8. Aspirer le lavage final et remettre en suspension le culot cellulaire dans 1 ml de D-PBS. Pipeter le contenu de chaque suspension dans des tubes de FACS individuels.
9. En utilisant les contrôles négatifs appropriés (contrôles et non colorées isotypes), confirmer le profil et les tensions avant et dispersion latérale appropriée sur le cytomètre. Régler les tensions pour les fluorophores correspondants en fonction des paramètres de coloration initiale unique, de telle sorte que les fluorophores verts sont activés par le laser et les signaux acquis dans le canal BL1 bleu, tandis que du rouge lointain fluorophore fluorescent et PE-Cy5 fluorophore sont activés par le laser rouge et signaux acquis dans le canal RL1. Acquérir la population double teinté pour chaque point de temps.
10. Analyser les fichiers FCS pour chaque point de temps à l'aide du logiciel d'analyse approprié et utiliser l'éditeur pour Arradonnées nge pour observer le changement d'expression de la population au fil du temps.
11. Suivre les étapes 5.1.1 à 5.1.6, si un tri cellulaire est souhaitée à des moments différents.
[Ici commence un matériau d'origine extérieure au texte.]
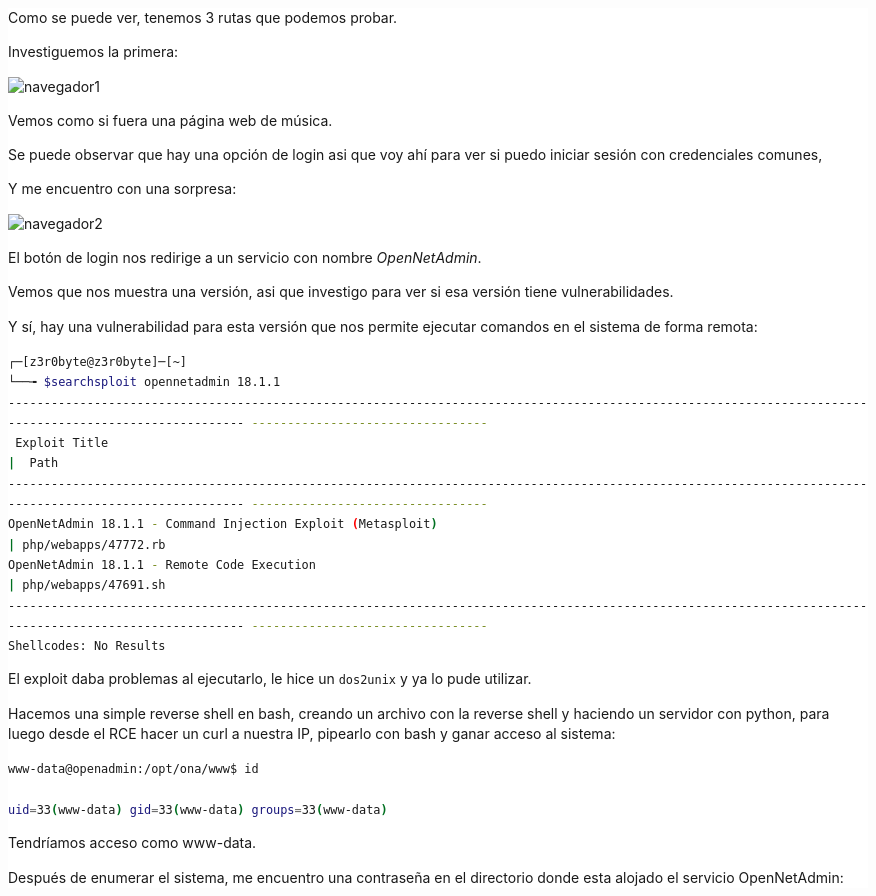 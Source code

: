 Como se puede ver, tenemos 3 rutas que podemos probar.

Investiguemos la primera:

![navegador1](https://user-images.githubusercontent.com/67548295/124395986-a730f080-dcf6-11eb-879f-0bd5de884c5a.png)

Vemos como si fuera una página web de música.

Se puede observar que hay una opción de login asi que voy ahí para ver si puedo iniciar sesión con credenciales comunes,

Y me encuentro con una sorpresa:

![navegador2](https://user-images.githubusercontent.com/67548295/124396088-21617500-dcf7-11eb-93c0-35a07dd74bd1.png)

El botón de login nos redirige a un servicio con nombre _OpenNetAdmin_.

Vemos que nos muestra una versión, asi que investigo para ver si esa versión tiene vulnerabilidades.

Y sí, hay una vulnerabilidad para esta versión que nos permite ejecutar comandos en el sistema de forma remota:

```bash
┌─[z3r0byte@z3r0byte]─[~]
└──╼ $searchsploit opennetadmin 18.1.1
--------------------------------------------------------------------------------------------------------------------------------------------------------- ---------------------------------
 Exploit Title                                                                                                                                           |  Path
--------------------------------------------------------------------------------------------------------------------------------------------------------- ---------------------------------
OpenNetAdmin 18.1.1 - Command Injection Exploit (Metasploit)                                                                                             | php/webapps/47772.rb
OpenNetAdmin 18.1.1 - Remote Code Execution                                                                                                              | php/webapps/47691.sh
--------------------------------------------------------------------------------------------------------------------------------------------------------- ---------------------------------
Shellcodes: No Results
```
El exploit daba problemas al ejecutarlo, le hice un ```dos2unix``` y ya lo pude utilizar.

Hacemos una simple reverse shell en bash, creando un archivo con la reverse shell y haciendo un servidor con python, para luego desde el RCE
hacer un curl a nuestra IP, pipearlo con bash y ganar acceso al sistema:

```bash
www-data@openadmin:/opt/ona/www$ id

uid=33(www-data) gid=33(www-data) groups=33(www-data)
```

Tendríamos acceso como www-data.

Después de enumerar el sistema, me encuentro una contraseña en el directorio donde esta alojado el servicio OpenNetAdmin:
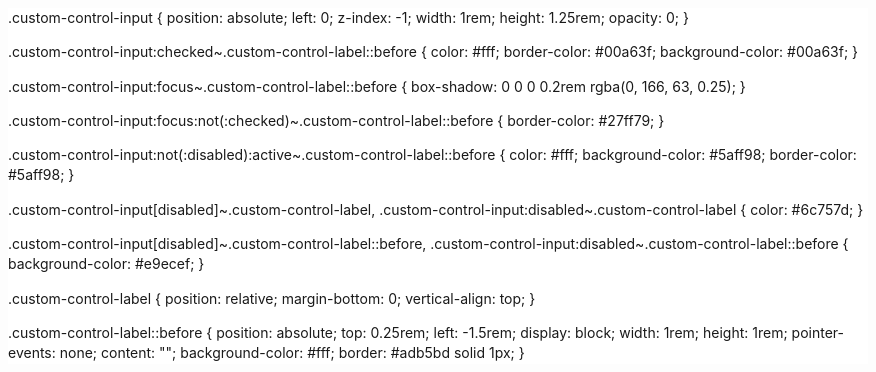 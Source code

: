 .custom-control-input {
  position: absolute;
  left: 0;
  z-index: -1;
  width: 1rem;
  height: 1.25rem;
  opacity: 0;
}

.custom-control-input:checked~.custom-control-label::before {
  color: #fff;
  border-color: #00a63f;
  background-color: #00a63f;
}

.custom-control-input:focus~.custom-control-label::before {
  box-shadow: 0 0 0 0.2rem rgba(0, 166, 63, 0.25);
}

.custom-control-input:focus:not(:checked)~.custom-control-label::before {
  border-color: #27ff79;
}

.custom-control-input:not(:disabled):active~.custom-control-label::before {
  color: #fff;
  background-color: #5aff98;
  border-color: #5aff98;
}

.custom-control-input[disabled]~.custom-control-label,
.custom-control-input:disabled~.custom-control-label {
  color: #6c757d;
}

.custom-control-input[disabled]~.custom-control-label::before,
.custom-control-input:disabled~.custom-control-label::before {
  background-color: #e9ecef;
}

.custom-control-label {
  position: relative;
  margin-bottom: 0;
  vertical-align: top;
}

.custom-control-label::before {
  position: absolute;
  top: 0.25rem;
  left: -1.5rem;
  display: block;
  width: 1rem;
  height: 1rem;
  pointer-events: none;
  content: "";
  background-color: #fff;
  border: #adb5bd solid 1px;
}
Utiliser les combinaisons de fluorophores appropriés en fonction de la configuration du laser du trieur de cellules à utiliser.
12. Après le dernier lavage, remettre en suspension le culot cellulaire dans 1 ml de tampon de tri cellulaire. Mettre en place la trieuse de cellules pour les réglages appropriés de l'avant et de dispersion de côté à l'aide d'un témoin non coloré. Utilisez les commandes tachées simples à mettre en place les paramètres appropriés pour chaque fluorophore.
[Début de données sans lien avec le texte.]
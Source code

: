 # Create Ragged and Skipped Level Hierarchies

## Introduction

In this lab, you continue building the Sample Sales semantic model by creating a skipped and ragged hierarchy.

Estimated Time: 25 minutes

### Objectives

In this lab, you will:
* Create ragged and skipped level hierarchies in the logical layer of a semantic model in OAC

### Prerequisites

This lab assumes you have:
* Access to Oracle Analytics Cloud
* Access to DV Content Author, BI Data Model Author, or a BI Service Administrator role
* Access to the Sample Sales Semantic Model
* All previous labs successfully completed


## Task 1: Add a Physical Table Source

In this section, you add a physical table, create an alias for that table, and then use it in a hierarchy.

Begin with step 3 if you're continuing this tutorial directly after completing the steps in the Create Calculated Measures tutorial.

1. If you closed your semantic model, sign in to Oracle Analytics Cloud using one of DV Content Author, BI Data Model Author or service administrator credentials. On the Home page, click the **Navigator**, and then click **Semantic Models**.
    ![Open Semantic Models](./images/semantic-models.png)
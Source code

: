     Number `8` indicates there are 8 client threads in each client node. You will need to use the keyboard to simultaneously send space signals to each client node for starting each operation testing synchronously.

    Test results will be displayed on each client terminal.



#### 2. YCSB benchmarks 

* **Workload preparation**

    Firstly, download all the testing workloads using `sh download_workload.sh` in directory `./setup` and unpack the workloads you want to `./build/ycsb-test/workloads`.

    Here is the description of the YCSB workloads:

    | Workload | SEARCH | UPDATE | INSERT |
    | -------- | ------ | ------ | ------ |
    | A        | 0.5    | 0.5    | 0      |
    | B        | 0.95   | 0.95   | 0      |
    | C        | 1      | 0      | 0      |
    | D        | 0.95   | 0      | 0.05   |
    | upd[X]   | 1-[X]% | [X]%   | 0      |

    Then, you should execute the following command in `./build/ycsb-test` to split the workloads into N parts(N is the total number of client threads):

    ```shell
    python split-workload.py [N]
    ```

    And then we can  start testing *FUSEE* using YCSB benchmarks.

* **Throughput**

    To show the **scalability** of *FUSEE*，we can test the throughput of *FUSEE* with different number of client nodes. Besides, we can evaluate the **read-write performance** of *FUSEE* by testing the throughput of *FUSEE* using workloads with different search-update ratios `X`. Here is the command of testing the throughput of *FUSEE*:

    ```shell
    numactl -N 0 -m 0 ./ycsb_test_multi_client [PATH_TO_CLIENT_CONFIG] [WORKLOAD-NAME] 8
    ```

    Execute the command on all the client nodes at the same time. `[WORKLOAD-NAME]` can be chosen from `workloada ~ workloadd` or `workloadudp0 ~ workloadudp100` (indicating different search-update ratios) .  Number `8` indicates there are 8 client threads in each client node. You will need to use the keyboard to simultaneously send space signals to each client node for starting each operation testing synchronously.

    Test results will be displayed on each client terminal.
13. Utilisez un petit échantillon de la suspension à double tachée cellule; sélectionner les 2 populations à trier et attribuer la charge respective pour assurer une bonne collecte des cellules triées.
14. Ajouter 200 ul de milieu de récupération des cellules dans les tubes de collecte pour faire en sorte que la suspension de cellules triées est amorti et protégé au moment du tri. Récolter le nombre de désir de cellules et transférer sur de nouveaux plats Imef contenant fraîchely préparé milieu de récupération.
15. Changer le milieu après une incubation pendant une nuit avec le milieu de récupération. Les cultures doivent ensuite être nourris et régulièrement repiquées en utilisant un milieu HPSC contenant Pénicilline / streptomycine (100 unités / ml de concentration finale).

6. Analyse Endpoint

Terminal phosphatase alcaline (AP) Coloration
1. Utilisez la borne coloration AP chromogène pour corréler des événements cinétiques et morphologiques observés avec des rendements de reprogrammation finale.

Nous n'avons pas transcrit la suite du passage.